We can not tell you what you should do, only you know that answer. However, if you do not love your husband any longer is it in the best interest to stay with him just for the sake of the daughter you have together? Think about what your children will want, 2 happy parents or 2 very unhappy parents staying together for the sake of them?
Your husband also has a right to know he did not father your second child. The later you tell him, and he will one day find out, the harder it will be. He deserves the right to chose whether to bring him up as his own or not.

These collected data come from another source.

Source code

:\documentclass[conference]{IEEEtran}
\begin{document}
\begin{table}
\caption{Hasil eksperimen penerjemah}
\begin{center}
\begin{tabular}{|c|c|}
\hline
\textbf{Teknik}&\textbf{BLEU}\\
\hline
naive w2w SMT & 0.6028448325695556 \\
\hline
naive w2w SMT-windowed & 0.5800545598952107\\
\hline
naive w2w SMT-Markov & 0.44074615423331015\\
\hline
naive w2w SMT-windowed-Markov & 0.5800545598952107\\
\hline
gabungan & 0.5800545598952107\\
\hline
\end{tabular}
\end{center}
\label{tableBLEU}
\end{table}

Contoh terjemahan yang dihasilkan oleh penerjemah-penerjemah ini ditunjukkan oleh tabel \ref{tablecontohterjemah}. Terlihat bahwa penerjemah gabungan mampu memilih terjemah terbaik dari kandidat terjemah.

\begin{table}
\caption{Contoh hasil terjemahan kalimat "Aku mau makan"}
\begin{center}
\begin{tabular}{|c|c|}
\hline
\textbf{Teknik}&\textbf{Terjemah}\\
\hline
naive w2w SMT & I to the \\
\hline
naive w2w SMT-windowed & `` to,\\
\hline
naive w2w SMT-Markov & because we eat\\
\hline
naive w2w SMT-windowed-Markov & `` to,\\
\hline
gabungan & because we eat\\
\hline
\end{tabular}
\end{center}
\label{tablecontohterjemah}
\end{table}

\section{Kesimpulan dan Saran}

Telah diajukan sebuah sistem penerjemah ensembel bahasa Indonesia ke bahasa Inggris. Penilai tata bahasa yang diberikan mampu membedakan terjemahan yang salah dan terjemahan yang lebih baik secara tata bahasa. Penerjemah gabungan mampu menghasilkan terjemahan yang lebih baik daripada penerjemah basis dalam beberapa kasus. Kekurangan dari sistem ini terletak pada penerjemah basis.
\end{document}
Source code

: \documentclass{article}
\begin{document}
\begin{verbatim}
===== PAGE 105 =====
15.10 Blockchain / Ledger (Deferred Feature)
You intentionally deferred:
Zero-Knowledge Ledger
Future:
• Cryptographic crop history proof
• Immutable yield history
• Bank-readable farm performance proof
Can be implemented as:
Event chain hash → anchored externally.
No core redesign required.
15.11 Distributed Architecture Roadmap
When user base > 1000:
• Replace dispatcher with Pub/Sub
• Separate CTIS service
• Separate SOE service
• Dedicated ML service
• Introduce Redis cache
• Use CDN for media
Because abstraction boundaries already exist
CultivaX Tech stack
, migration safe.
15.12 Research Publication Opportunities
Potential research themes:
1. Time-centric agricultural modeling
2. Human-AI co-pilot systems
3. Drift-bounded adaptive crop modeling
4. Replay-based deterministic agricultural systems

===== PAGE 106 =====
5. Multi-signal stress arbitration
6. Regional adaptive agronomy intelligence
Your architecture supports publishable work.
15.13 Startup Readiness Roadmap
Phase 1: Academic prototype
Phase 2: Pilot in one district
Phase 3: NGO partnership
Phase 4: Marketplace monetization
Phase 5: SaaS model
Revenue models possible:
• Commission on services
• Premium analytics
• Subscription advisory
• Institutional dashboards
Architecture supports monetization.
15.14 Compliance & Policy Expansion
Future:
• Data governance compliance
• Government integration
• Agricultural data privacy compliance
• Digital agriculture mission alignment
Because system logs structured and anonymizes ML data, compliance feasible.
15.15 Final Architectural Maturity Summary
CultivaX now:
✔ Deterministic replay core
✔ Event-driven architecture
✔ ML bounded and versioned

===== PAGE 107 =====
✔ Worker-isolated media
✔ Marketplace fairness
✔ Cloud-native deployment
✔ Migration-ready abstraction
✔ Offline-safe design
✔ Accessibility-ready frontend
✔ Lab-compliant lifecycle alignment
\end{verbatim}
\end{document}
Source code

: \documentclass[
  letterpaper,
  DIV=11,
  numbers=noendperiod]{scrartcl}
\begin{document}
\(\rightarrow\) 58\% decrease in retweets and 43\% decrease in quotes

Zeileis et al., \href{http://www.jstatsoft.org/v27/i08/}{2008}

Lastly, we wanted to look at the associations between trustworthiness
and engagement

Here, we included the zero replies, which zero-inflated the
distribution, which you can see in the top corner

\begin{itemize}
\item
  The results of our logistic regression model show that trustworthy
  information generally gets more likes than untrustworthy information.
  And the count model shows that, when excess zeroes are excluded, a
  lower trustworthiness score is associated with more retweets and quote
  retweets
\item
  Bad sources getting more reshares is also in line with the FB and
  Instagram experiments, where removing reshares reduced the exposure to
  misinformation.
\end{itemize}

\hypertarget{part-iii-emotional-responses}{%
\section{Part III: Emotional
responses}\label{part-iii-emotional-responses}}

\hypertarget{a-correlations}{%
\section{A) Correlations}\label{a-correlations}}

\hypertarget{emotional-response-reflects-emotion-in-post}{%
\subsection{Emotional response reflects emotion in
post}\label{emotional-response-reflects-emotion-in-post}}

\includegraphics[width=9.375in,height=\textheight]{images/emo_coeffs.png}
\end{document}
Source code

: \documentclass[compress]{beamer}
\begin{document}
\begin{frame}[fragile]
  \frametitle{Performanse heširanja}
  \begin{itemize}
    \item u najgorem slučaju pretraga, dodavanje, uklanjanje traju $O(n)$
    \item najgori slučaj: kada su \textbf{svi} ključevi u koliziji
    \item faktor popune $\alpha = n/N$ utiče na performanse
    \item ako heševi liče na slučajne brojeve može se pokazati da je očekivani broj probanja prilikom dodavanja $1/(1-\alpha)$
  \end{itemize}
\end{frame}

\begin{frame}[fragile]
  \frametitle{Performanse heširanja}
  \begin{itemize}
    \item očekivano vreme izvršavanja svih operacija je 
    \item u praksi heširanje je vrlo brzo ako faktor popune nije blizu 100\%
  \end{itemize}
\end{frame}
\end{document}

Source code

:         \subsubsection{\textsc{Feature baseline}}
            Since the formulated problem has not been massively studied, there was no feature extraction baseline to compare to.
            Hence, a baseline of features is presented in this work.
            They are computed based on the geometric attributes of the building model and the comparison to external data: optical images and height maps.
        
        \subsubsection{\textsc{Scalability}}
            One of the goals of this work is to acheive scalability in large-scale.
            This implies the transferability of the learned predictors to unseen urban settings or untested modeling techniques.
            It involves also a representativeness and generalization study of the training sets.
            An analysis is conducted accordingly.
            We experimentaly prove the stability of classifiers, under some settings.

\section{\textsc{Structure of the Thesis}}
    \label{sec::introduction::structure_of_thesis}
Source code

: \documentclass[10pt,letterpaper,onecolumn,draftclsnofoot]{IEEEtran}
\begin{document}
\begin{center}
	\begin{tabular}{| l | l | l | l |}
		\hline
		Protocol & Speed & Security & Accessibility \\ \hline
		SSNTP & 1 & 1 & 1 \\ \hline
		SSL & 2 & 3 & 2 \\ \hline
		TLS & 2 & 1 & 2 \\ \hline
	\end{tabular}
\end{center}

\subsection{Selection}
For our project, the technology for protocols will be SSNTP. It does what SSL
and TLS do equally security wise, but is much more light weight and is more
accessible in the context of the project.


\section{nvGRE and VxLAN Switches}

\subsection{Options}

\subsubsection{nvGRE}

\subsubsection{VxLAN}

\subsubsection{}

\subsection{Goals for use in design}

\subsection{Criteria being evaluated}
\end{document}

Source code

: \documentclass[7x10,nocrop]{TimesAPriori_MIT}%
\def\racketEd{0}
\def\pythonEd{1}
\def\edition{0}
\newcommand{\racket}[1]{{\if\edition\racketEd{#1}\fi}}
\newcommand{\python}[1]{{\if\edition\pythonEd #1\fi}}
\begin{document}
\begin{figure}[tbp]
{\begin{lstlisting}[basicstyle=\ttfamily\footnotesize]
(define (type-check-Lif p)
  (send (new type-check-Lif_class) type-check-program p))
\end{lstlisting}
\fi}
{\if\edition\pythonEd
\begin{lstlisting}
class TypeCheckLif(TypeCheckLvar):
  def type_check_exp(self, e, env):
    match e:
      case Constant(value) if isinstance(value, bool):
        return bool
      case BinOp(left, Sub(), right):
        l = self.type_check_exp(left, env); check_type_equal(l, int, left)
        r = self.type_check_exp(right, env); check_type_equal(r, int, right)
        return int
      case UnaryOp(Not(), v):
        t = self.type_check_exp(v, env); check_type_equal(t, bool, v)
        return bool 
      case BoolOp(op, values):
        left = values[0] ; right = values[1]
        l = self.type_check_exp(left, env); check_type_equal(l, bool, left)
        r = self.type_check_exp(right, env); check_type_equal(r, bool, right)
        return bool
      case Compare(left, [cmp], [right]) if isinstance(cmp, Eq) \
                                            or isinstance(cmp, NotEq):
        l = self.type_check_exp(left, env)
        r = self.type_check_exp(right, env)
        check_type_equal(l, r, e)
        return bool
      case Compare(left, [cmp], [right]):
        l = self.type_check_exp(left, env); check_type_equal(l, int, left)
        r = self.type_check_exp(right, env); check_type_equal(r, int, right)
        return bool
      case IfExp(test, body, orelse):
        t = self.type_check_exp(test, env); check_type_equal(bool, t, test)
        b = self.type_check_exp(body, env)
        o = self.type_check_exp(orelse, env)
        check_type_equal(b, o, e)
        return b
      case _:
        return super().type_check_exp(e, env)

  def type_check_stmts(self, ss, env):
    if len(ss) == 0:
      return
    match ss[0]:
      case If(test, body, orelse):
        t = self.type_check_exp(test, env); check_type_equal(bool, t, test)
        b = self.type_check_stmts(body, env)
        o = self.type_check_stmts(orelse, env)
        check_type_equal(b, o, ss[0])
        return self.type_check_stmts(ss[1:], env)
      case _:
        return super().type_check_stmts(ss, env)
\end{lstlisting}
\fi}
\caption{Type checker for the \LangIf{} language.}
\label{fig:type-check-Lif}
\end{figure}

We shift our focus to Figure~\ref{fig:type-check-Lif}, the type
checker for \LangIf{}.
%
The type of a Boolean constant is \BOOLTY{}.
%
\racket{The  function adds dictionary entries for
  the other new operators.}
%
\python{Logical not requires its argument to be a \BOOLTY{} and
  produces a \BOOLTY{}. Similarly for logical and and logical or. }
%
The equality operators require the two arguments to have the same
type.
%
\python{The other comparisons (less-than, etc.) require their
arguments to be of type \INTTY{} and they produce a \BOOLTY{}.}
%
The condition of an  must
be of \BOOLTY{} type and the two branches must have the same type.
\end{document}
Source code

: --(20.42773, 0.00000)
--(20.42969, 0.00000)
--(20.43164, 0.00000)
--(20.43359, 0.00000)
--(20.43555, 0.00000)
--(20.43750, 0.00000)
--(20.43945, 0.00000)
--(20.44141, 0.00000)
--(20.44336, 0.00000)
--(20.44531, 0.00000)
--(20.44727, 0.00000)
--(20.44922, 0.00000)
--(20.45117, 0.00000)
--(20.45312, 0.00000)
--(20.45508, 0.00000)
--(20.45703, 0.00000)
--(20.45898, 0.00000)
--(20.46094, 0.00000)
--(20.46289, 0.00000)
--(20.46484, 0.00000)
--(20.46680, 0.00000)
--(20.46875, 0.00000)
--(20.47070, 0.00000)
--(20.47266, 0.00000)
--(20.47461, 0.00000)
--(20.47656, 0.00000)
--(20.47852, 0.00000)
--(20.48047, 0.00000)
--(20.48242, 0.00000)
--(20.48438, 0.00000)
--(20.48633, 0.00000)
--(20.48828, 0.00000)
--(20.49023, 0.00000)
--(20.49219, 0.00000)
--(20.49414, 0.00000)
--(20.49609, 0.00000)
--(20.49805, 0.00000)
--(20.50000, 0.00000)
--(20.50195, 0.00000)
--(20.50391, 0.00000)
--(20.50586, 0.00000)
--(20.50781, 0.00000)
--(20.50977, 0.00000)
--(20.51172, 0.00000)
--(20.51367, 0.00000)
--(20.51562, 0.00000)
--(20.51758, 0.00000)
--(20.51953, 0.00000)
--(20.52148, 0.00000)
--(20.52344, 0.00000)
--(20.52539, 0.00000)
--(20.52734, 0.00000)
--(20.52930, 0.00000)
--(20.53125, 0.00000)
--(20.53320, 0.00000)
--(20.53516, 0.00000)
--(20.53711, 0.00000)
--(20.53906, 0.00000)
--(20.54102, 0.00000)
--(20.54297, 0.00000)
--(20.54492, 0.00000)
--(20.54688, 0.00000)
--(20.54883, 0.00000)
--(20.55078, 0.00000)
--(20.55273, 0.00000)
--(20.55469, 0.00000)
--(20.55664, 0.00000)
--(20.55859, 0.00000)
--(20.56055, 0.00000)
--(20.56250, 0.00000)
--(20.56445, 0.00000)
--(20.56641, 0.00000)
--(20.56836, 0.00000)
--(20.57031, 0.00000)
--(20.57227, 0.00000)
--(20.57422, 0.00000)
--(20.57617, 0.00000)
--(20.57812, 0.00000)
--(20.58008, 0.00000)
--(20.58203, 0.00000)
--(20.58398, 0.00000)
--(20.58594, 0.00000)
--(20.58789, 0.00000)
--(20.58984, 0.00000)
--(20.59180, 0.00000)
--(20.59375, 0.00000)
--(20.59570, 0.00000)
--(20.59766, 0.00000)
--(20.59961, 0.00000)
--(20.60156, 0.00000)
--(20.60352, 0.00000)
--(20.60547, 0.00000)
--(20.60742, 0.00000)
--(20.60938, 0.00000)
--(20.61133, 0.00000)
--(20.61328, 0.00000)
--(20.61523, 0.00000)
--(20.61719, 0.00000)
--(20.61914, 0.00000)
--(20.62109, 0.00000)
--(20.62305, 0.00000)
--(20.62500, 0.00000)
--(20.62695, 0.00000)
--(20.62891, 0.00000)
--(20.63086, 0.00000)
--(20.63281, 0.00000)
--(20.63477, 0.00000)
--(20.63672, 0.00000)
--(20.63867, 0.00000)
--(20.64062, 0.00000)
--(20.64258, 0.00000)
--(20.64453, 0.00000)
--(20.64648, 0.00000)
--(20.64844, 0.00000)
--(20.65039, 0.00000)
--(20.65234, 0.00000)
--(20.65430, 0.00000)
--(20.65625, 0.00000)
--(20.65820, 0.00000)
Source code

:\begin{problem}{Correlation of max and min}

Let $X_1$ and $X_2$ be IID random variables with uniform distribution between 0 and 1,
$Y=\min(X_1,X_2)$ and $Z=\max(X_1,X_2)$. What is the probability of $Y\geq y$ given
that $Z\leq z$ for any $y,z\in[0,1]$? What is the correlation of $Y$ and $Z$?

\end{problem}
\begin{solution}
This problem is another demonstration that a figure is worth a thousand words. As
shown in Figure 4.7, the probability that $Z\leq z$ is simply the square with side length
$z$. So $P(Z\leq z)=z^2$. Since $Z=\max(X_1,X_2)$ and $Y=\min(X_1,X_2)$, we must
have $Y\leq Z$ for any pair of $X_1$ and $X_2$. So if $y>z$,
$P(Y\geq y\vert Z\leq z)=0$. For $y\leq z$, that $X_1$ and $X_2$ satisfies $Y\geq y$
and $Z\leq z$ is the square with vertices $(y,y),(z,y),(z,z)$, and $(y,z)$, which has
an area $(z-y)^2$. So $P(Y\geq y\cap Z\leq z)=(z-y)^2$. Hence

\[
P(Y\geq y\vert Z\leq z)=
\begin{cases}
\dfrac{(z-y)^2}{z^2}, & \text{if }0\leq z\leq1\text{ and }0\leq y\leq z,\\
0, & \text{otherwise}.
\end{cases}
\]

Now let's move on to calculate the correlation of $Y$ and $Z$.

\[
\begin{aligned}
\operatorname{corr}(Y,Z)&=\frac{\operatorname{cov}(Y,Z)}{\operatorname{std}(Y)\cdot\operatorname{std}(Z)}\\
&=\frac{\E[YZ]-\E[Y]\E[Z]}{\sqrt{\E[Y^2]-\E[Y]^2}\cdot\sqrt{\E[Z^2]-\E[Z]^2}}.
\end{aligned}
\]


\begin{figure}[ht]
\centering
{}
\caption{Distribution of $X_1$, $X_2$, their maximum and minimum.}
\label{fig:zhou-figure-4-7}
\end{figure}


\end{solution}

As for the biological father, he is merely that. Im sorry to say this but he was probably never going to leave his wife and family. Having a child together probably made him realise he had to make a clear choice and could no long string you and his family along and so he chose his family. Although it will be hard at first, you will learn to understand that and it will get easier. As for the child you have togther. he knows that the child exists, you can not force him to be a dad. Let him know how to contact you should he wish to, but sadly the ball is then in his court. Your son will have to be told one day who is dad is too, maybe put a photo away for him if his dad wants no contact. Just so that you have something to give your son when the times comes and he asks.
Im so sorry you are hurting so much. It will get easier, things happen for a reason and this love affair was just not meant to be. If you leave your husband you will find love and happiness again, once the emotional scars have healed. If you and your husband decided to work at your marriage I wish you the world of luck and best wishes.
Do you not beat yourself up, we have all made mistakes, but we have to learn from them, and face what ever challenges our mistakes created. It will make you a stronger person once you are through to the better side of this situation.